I still think it is too complicated.  Malicious/stress-testing users can
easily find many other denial of service attacks involving mutexes, without
needing root privilege like settimeofday().  Just using time syscalls,
there is a thread_lock() (not on curthread(?)) in get_thread_cputme().
Thread locking doesn't have much contention but it does use spinlocks so
it delays fast interrupts much the same as a general spinlock, especially
in the UP case.

I counted spinlocks and instructions in the "fast" clock interrupt handler.
There aren't many spinlocks, but there are too many instructions to be fast:

                    -current       my-5.2
Xtimerint          10k-50k        -
clkintr            -              896
hardclock          1091           842  (later counts are included in callers)
tc_windup          987            693
__udivdi3          498            422
timehands_update   163            -

-current is on i386 with an SMP kernel but on a 4x2 core system reduced
to 1x1 since tracing is too broken to work with multiple cores (the
multiple core are hard to control, and bugs cause crashes).  my-5.2 is
on i386 with a UP kernel on a 1x1 core system.  Xtimerint is a "fast"
interrupt handler.  clkintr is a normal interrupt handler scheduled
by a fast interrupt handler since the locking for a fast timer interrupt
handler is too hard to get right.  So the times for all the timer interrupt
handling that is now done by Xtimerint are unavailable in ~5.2.  They
are even larger -- much more for context switches.

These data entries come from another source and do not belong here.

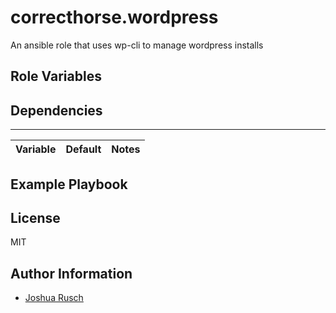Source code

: correcthorse.wordpress
=========

An ansible role that uses wp-cli to manage wordpress installs

Role Variables
--------------


Dependencies
------------

--------------
| Variable			| Default			| Notes				|
| :---				| :---				| :---				|

Example Playbook
----------------


License
-------

MIT

Author Information
------------------

* [Joshua Rusch](https://correct.horse/)
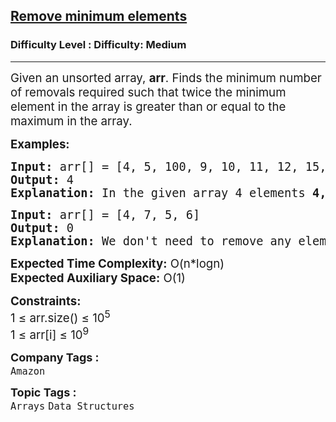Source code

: <h2><a href="https://www.geeksforgeeks.org/problems/remove-minimum-elements4612/1?page=16&company=Amazon&sortBy=difficulty">Remove minimum elements</a></h2><h3>Difficulty Level : Difficulty: Medium</h3><hr><div class="problems_problem_content__Xm_eO"><p><span style="font-size: 14pt;">Given an unsorted array, <strong>arr</strong>. Finds the minimum number of removals required such that twice the minimum element in the array is greater than or equal to the maximum in the array.</span></p>
<p><span style="font-size: 14pt;"><strong>Examples:</strong></span></p>
<pre><span style="font-size: 14pt;"><strong>Input: </strong>arr[] = [4, 5, 100, 9, 10, 11, 12, 15, 200]
<strong>Output:</strong> 4
<strong>Explanation:</strong> In the given array 4 elements <strong>4, 5, 200</strong> and <strong>100</strong> are removed from the array to make the array such that 2*minimum &gt;= max (2*9 &gt; 15).
</span></pre>
<pre><span style="font-size: 14pt;"><strong>Input: </strong>arr[] = [4, 7, 5, 6]
<strong>Output:</strong> 0
<strong>Explanation:</strong> We don't need to remove any element as  4*2 &gt; 7 (Note that min = 4, max = 7).</span></pre>
<p><span style="font-size: 14pt;"><strong>Expected Time Complexity:</strong> O(n*logn)<br><strong>Expected Auxiliary Space:</strong>&nbsp;O(1)</span></p>
<p><span style="font-size: 14pt;"><strong>Constraints:</strong><br>1 ≤ arr.size() ≤ 10<sup>5</sup><br>1 ≤ arr[i] ≤ 10<sup>9</sup></span></p></div><p><span style=font-size:18px><strong>Company Tags : </strong><br><code>Amazon</code>&nbsp;<br><p><span style=font-size:18px><strong>Topic Tags : </strong><br><code>Arrays</code>&nbsp;<code>Data Structures</code>&nbsp;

tc_windup takes 30% more instructions in -current for not completely
obvious reasons.  50-60% of the overhead is for a pessimized division,
and somehow the compiler pessimizes this even better in -current than
in 5.2 (using old gcc instead of older gcc).  The division is 64/64 ->
64 bits.  On amd64, this would be a single instruction, but on i386 the
libcall is used.  The pessimizations are:
- the divisor (tc_frequency) is 64 bits, but for all supported timecounters
   it only needs 32 bits.  My CPU can be overclocked to need 33 bits for
   the TSC timecounter, but the only the bogus TSC-low timecounter is
   available, partly to avoid needing the 33rd bit
- i386 has a 64/32 -> 32 bit division instruction which can handle all the
   32-bit divisors that can occur, but no one ever bother to optimize
   __udivdi3 to use this, so the full 64-bit division is always done.
   __udivdi3 shows up in other instruction traces.  This is annoying but
   doesn't really matter since it is not called very often.

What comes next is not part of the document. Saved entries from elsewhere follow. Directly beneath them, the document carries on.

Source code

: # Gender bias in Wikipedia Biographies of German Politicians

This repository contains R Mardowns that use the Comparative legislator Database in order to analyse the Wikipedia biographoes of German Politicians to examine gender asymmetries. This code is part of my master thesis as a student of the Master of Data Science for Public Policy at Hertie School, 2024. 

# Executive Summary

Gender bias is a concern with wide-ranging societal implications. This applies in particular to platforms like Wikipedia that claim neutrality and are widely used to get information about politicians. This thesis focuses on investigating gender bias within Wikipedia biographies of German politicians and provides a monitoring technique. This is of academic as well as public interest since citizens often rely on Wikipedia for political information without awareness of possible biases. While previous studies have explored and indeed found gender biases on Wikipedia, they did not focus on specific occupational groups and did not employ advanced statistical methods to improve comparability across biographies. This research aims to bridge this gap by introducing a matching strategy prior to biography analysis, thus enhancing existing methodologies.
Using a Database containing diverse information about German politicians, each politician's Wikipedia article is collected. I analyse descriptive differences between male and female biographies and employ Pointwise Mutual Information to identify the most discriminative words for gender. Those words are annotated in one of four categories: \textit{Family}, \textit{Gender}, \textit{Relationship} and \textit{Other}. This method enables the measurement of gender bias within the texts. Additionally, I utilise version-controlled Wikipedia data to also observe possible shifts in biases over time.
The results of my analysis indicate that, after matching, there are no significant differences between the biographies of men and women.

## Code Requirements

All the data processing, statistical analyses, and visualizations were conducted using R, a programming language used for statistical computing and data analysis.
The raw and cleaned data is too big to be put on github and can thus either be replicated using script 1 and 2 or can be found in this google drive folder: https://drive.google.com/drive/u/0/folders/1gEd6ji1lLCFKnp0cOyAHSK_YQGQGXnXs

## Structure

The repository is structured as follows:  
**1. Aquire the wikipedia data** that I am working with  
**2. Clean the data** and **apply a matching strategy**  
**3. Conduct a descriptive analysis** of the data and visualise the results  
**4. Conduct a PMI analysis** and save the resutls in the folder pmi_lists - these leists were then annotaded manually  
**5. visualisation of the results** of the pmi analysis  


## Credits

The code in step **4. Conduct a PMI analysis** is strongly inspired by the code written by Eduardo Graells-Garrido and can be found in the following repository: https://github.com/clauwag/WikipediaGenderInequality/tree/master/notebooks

>>> 	cpu_tick_calibrate(1);
>>> 	nanotime(&tbef);
>>> 	timespec2bintime(ts, &bt);
>>> @@ -1247,8 +1252,10 @@ tc_setclock(struct timespec *ts)
>>> 	bintime2timeval(&bt, &boottime);
>>
>> The leap second update to boottimebin in tc_windup() races with the
>> update to boottimebin here.  This can be fixed partially by using the
>> same locking there.  Then the locking would have to be a spin mutex
>> (or special).  This still doesn't fix non-atomic accesses to boottimebin
>> in nanotime() and friends.  Putting it in timehands seems to be best for
>> fixing that.
> Yes, timehands for bootimebin should be the solution, but
> not in the scope of this patch.  I will work on this right after the
> current changeset lands in svn.

You wrote the patch faster than I can reply :-).

>> boottime is easier to fix (and doesn't need to be in timehands).  It
>> is only used to copy it out in a historical sysctl.  The locking for
>> that is buggy.  We convert boottimebin to boottime here (now with locking)
>> but in the sysctl we copy out boottime non-atomically.
> Do we need boottime at all ?  Can't it be calculated from boottimebin
> on the sysctl invocation ?

Later calculation is cleaner and probably easier with correct locking.

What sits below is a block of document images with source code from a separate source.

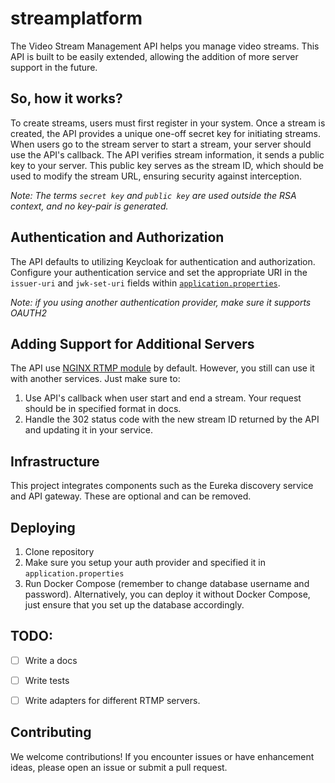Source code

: # streamplatform

The Video Stream Management API helps you manage video streams. This API is built to be easily extended, allowing the addition of more server support in the future.

## So, how it works?

To create streams, users must first register in your system. Once a stream is created, the API provides a unique one-off secret key for initiating streams. When users go to the stream server to start a stream, your server should use the API's callback. The API verifies stream information, it sends a public key to your server. This public key serves as the stream ID, which should be used to modify the stream URL, ensuring security against interception.

*Note: The terms `secret key` and `public key` are used outside the RSA context, and no key-pair is generated.*


## Authentication and Authorization

The API defaults to utilizing Keycloak for authentication and authorization. Configure your authentication service and set the appropriate URI in the `issuer-uri` and `jwk-set-uri` fields within  [`application.properties`](https://github.com/xunterr/streamplatform/blob/master/stream/src/main/resources/application.properties).

*Note: if you using another authentication provider, make sure it supports OAUTH2*

## Adding Support for Additional Servers

The API use [NGINX RTMP module](https://github.com/arut/nginx-rtmp-module) by default. However, you still can use it with another services. Just make sure to:

1. Use API's callback when user start and end a stream. Your request should be in specified format in docs.
2. Handle the 302 status code with the new stream ID returned by the API and updating it in your service.

## Infrastructure 

This project integrates components such as the Eureka discovery service and API gateway. These are optional and can be removed.

## Deploying

1. Clone repository
2. Make sure you setup your auth provider and specified it in `application.properties`
3. Run Docker Compose (remember to change database username and password). Alternatively, you can deploy it without Docker Compose, just ensure that you set up the database accordingly.

## TODO: 

- [ ] Write a docs 

- [ ] Write tests

- [ ] Write adapters for different RTMP servers.

## Contributing

We welcome contributions! If you encounter issues or have enhancement ideas, please open an issue or submit a pull request.

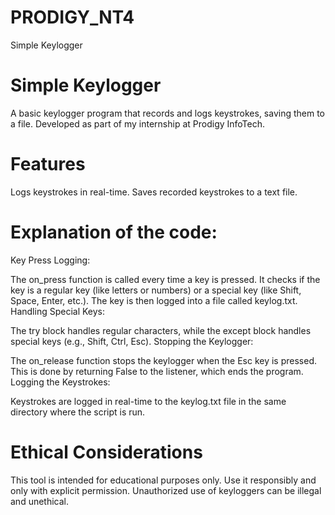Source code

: # PRODIGY_NT4
Simple Keylogger
# Simple Keylogger
A basic keylogger program that records and logs keystrokes, saving them to a file. Developed as part of my internship at Prodigy InfoTech.

# Features
Logs keystrokes in real-time.
Saves recorded keystrokes to a text file.

# Explanation of the code:
Key Press Logging:

The on_press function is called every time a key is pressed. It checks if the key is a regular key (like letters or numbers) or a special key (like Shift, Space, Enter, etc.). The key is then logged into a file called keylog.txt.
Handling Special Keys:

The try block handles regular characters, while the except block handles special keys (e.g., Shift, Ctrl, Esc).
Stopping the Keylogger:

The on_release function stops the keylogger when the Esc key is pressed. This is done by returning False to the listener, which ends the program.
Logging the Keystrokes:

Keystrokes are logged in real-time to the keylog.txt file in the same directory where the script is run.

# Ethical Considerations
This tool is intended for educational purposes only. Use it responsibly and only with explicit permission. Unauthorized use of keyloggers can be illegal and unethical.
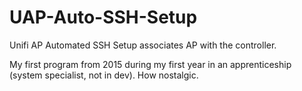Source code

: 
# UAP-Auto-SSH-Setup

Unifi AP Automated SSH Setup associates AP with the controller.

My first program from 2015 during my first year in an apprenticeship (system specialist, not in dev).
How nostalgic.
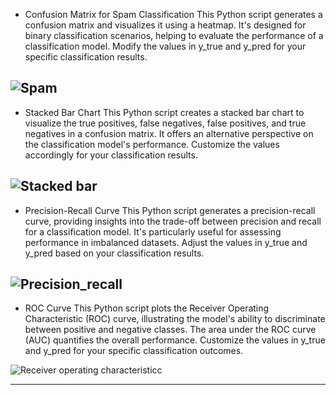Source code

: - Confusion Matrix for Spam Classification
This Python script generates a confusion matrix and visualizes it using a heatmap. It's designed for binary classification scenarios, helping to evaluate the performance of a classification model. Modify the values in y_true and y_pred for your specific classification results.

![Spam](https://github.com/Sathvikrk2002/Data-science-/assets/136539495/5c2dc0df-4601-4c7f-9bad-86ecc80a6f8a)
---
- Stacked Bar Chart
This Python script creates a stacked bar chart to visualize the true positives, false negatives, false positives, and true negatives in a confusion matrix. It offers an alternative perspective on the classification model's performance. Customize the values accordingly for your classification results.

![Stacked bar](https://github.com/Sathvikrk2002/Data-science-/assets/136539495/de2e60a4-a8de-4005-973e-775b37c2c660)
---
- Precision-Recall Curve
This Python script generates a precision-recall curve, providing insights into the trade-off between precision and recall for a classification model. It's particularly useful for assessing performance in imbalanced datasets. Adjust the values in y_true and y_pred based on your classification results.

![Precision_recall](https://github.com/Sathvikrk2002/Data-science-/assets/136539495/6a1a8890-ba3f-45ba-8918-3e302497fccb)
---
- ROC Curve
This Python script plots the Receiver Operating Characteristic (ROC) curve, illustrating the model's ability to discriminate between positive and negative classes. The area under the ROC curve (AUC) quantifies the overall performance. Customize the values in y_true and y_pred for your specific classification outcomes.

![Receiver operating characteristicc](https://github.com/Sathvikrk2002/Data-science-/assets/136539495/7c262f08-49a9-4874-8cb9-1c90cf2f259f)

---
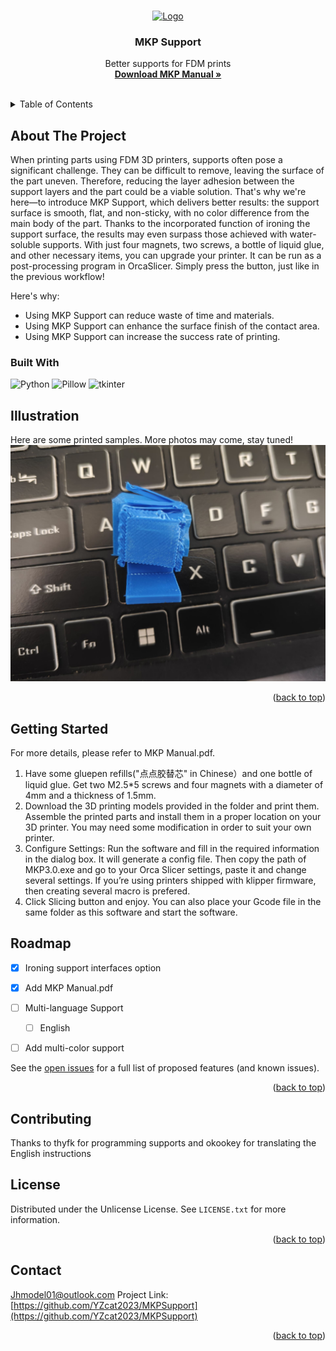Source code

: <a id="readme-top"></a>
<!-- PROJECT SHIELDS -->

<!-- PROJECT LOGO -->
<br />
<div align="center">
  <a href="https://github.com/YZcat2023/MKPSupport/blob/main/">
    <img src="https://github.com/YZcat2023/Woow/blob/main/Images/icon.png" alt="Logo" width="80" height="80">
  </a>

  <h3 align="center">MKP Support</h3>

  <p align="center">
    Better supports for FDM prints
    <br />
    <a href="https://github.com/YZcat2023/MKPSupport/blob/main/MKP%20Manual.pdf"><strong>Download MKP Manual »</strong></a>
    <br />
    <br />
  </p>
</div>

<!-- TABLE OF CONTENTS -->
<details>
  <summary>Table of Contents</summary>
  <ol>
    <li>
      <a href="#about-the-project">About The Project</a>
      <ul>
        <li><a href="#built-with">Built With</a></li>
      </ul>
    </li>
    <li><a href="#illustration">Illustration</a></li>
    <li>
      <a href="#getting-started">Getting Started</a>
      </ul>
    </li>
    <li><a href="#roadmap">Roadmap</a></li>
    <li><a href="#contributing">Contributing</a></li>
    <li><a href="#license">License</a></li>
    <li><a href="#contact">Contact</a></li>
    <li><a href="#acknowledgments">Acknowledgments</a></li>
  </ol>
</details>



<!-- ABOUT THE PROJECT -->
## About The Project
When printing parts using FDM 3D printers, supports often pose a significant challenge. They can be difficult to remove, leaving the surface of the part uneven. Therefore, reducing the layer adhesion between the support layers and the part could be a viable solution. That's why we're here—to introduce MKP Support, which delivers better results: the support surface is smooth, flat, and non-sticky, with no color difference from the main body of the part. Thanks to the incorporated function of ironing the support surface, the results may even surpass those achieved with water-soluble supports. With just four magnets, two screws, a bottle of liquid glue, and other necessary items, you can upgrade your printer. It can be run as a post-processing program in OrcaSlicer. Simply press the button, just like in the previous workflow!
<!-- FDM3D打印零件时，支撑总是一个让人头疼的问题。它们有时很难移除，移除后的零件表面也不太平整。那么，降低支撑层与零件间的层粘也许是一个好主意？试试看MKP Support吧，它能实现相当好的效果：
支撑面光滑平整不粘手，且颜色与零件主体没有区别。由于加入了熨烫支撑面的功能，也许效果比使用水溶支撑还要好。只需要四块磁铁，两个螺丝，一瓶液体胶等等，您就可以升级您的打印机。
我找来了一只马克笔涂抹支撑面，结果相当成功。接触面看上去很平滑。不过，马克笔的方案并不十分令人满意：它似乎不能在CoreXY机器上工作。于是我找来了一些 gluepen refills("点点胶替芯" in Chinese）。胶水是透明的，因此接触面效果更加好了。不过，它似乎很容易就用完了。所以我设计了一个零件用来储存胶水，并且重新编写了程序。 -->

<!-- 使用MKP Support,可以减少时间与材料的浪费
使用MKP Support,可以提高接触面的表面效果
使用MKP Support,可以提高打印的成功率 -->
Here's why:
* Using MKP Support can reduce waste of time and materials.
* Using MKP Support can enhance the surface finish of the contact area.
* Using MKP Support can increase the success rate of printing.

### Built With
![Python](https://img.shields.io/badge/Python-3.11%2B-blue)
![Pillow](https://img.shields.io/badge/Pillow-green)
![tkinter](https://img.shields.io/badge/tkinter-gray)  

## Illustration
Here are some printed samples. More photos may come, stay tuned!
![Descriptive Alt Text](Images/blue.jpg)

<p align="right">(<a href="#readme-top">back to top</a>)</p>


<!-- GETTING STARTED -->
## Getting Started
For more details, please refer to MKP Manual.pdf.
1.	Have some gluepen refills("点点胶替芯" in Chinese）and one bottle of liquid glue.
Get two M2.5*5 screws and four magnets with a diameter of 4mm and a thickness of 1.5mm.
2.	Download the 3D printing models provided in the folder and print them. Assemble the printed parts and install them in a proper location on your 3D printer. You may need some modification in order to suit your own printer. 
3.	Configure Settings: Run the software and fill in the required information in the dialog box. It will generate a config file. Then copy the path of MKP3.0.exe and go to your Orca Slicer settings, paste it and change several settings. If you’re using printers shipped with klipper firmware, then creating several macro is prefered.
4.	Click Slicing button and enjoy. You can also place your Gcode file in the same folder as this software and start the software. 


<!-- ROADMAP -->
## Roadmap

- [x] Ironing support interfaces option
- [x] Add MKP Manual.pdf
- [ ] Multi-language Support
    - [ ] English
- [ ] Add multi-color support


See the [open issues](https://github.com/YZcat2023/MKPSupport/issues) for a full list of proposed features (and known issues).

<p align="right">(<a href="#readme-top">back to top</a>)</p>

<!-- CONTRIBUTING -->
## Contributing
Thanks to thyfk for programming supports and okookey for translating the English instructions

<!-- LICENSE -->
## License

Distributed under the Unlicense License. See `LICENSE.txt` for more information.

<p align="right">(<a href="#readme-top">back to top</a>)</p>



<!-- CONTACT -->
## Contact
Jhmodel01@outlook.com
Project Link: [https://github.com/YZcat2023/MKPSupport](https://github.com/YZcat2023/MKPSupport)

<p align="right">(<a href="#readme-top">back to top</a>)</p>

boottime should be invariant after initialization.  The invariant copy
doesn't need any locking, except to initialize it.

With our fuzzy/broken boottime, boottime has an error of about 1 seconds
initially and <total suspend time> later.  Errors from races in not
locking it are at most 1 second (except with 32-bit time they are 2**32
during a 1-second race in 2038).  So null locking is good enough.

The first write to the RTC in the ntp callout is a good place to freeze
boottime so that it is invariant.

I think that only applications doing buggy calculations of the current
real time like 'now = boottime + CLOCK_UPTIME_time' would be broken
further by fixing boottime.  uptime(1) used to do the reverse of this
calculation.  It now uses CLOCK_UPTIME_time directly.  This would work
if CLOCK_UPTIME worked.  Both CLOCK_UPTIME and CLOCK_MONOTONIC fail
to count the time while the system is suspended, and have relatively
minor errors for some clock drifts.

Bruce